How does one declare an abstract data container ty

2020-08-11 10:58发布

问题:

I read William Cook's "On Data Abstraction, Revisited", and re-read Ralf Laemmel's "The expression lemma" to try to understand how to apply the former paper's ideas in Haskell. So, I'm trying to understand how could you implement, e.g., a set union function, in Haskell without specifying the types?

回答1:

There's multiple ways, depending on which version of "abstract data types" you're after.

  • Concrete but opaque types: It's been a little while since I read Cook's lovely paper, but glancing back over it I think this is closest to what he's talking about as ADTs. The standard way to do this in Haskell is to export a type without its constructors; what this means in Haskell:

    • No pattern matching on values of the abstracted type

    • No constructing values of the type, except using functions exported from its module

    How this relates to Cook's paper:

    • Representation independence: From the outside, the representation is inaccessible.

    • Inspection of multiple representations: Inside the ADT's module, representations may be inspected freely.

    • Unique implementations/modules: Different implementations can be provided by different modules, but the types cannot interoperate except by normal means. You can't use Data.IntMap.null to see whether a Data.Map.Map Int a is empty.

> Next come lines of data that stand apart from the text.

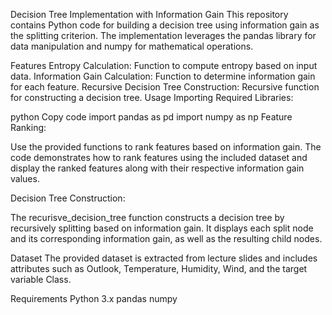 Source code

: Decision Tree Implementation with Information Gain
This repository contains Python code for building a decision tree using information gain as the splitting criterion. The implementation leverages the pandas library for data manipulation and numpy for mathematical operations.

Features
Entropy Calculation: Function to compute entropy based on input data.
Information Gain Calculation: Function to determine information gain for each feature.
Recursive Decision Tree Construction: Recursive function for constructing a decision tree.
Usage
Importing Required Libraries:

python
Copy code
import pandas as pd
import numpy as np
Feature Ranking:

Use the provided functions to rank features based on information gain. The code demonstrates how to rank features using the included dataset and display the ranked features along with their respective information gain values.

Decision Tree Construction:

The recurisve_decision_tree function constructs a decision tree by recursively splitting based on information gain. It displays each split node and its corresponding information gain, as well as the resulting child nodes.

Dataset
The provided dataset is extracted from lecture slides and includes attributes such as Outlook, Temperature, Humidity, Wind, and the target variable Class.

Requirements
Python 3.x
pandas
numpy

    This technique is used extensively in the Haskell standard libraries, particularly for data types that need to maintain some sort of invariant or otherwise restrict the ability to construct values. So in this case, the best way to implement the set ADT from the paper is the following code:

    import qualified Data.Set as S
    

    Although this is perhaps not as powerful a means of abstraction as it could be in a language with a more expressive module system.

  • Existential quantification and interface: Haskell doesn't actually have an exists keyword as such, but the term "existential" is used in various circumstances to describe certain kinds of polymorphic types. The general idea in each case is to combine a value with a collection of functions operating on it, such that the result is polymorphic in the value's type. Consider this function signature:

    foo :: (a, a -> Bool) -> Bool
    

    Although it receives a value of type a, because a is fully polymorphic the only thing it can possibly do with that value is apply the function to it. So in a sense, within this function, the first half of the tuple is an "abstract data type", while the second half is an "interface" for working with that type. We can make this idea explicit, and apply it outside a single function, using an existential data type:

    data FooADT = forall a. FooADT a (a -> Bool)
    
    foo :: FooADT -> Bool
    

    Now, any time we have a value of type FooADT, all we know is that there exists some type a such that we can apply FooADT's second argument to its first.

    The same idea applies to polymorphic types with class constraints; the only difference is that the functions operating on the type are provided implicitly by the type class, rather than explicitly bundled with the value.

    Now, what does this mean in terms of Cook's paper?

    • Representation independence still applies.

    • Total isolation: Unlike before, knowledge of the existentially quantified type is forever lost. Nothing can inspect the representation except the interface it itself provides.

    • Arbitrary implementations: Not only are implementations not necessarily unique, there's no way to limit them at all! Anything that can provide the same interface can be wrapped up inside an existential and be indistinguishable from other values.

    In short, this is very similar to Cook's description of objects. For more on existential ADTs, the paper Unfolding Abstract Datatypes isn't a bad place to start; but keep in mind that what it discusses is fundamentally not what Cook is calling an ADT.


And a short addendum: Having gone to all the trouble above to describe existential type abstractions, I'd like to highlight something about the FooADT type: Because all you can do with it is apply the function to get a Bool result, there is fundamentally no difference between FooADT and Bool, except that the former obfuscates your code and requires GHC extensions. I strongly encourage reading this blog post before setting out to use existential types in Haskell code.



回答2:

You can either require a comparison function to be provided or require the types to be instances of Eq. See nub and nubBy for examples of this technique:

nub :: (Eq a) => [a] -> [a]
nubBy :: (a -> a -> Bool) -> [a] -> [a]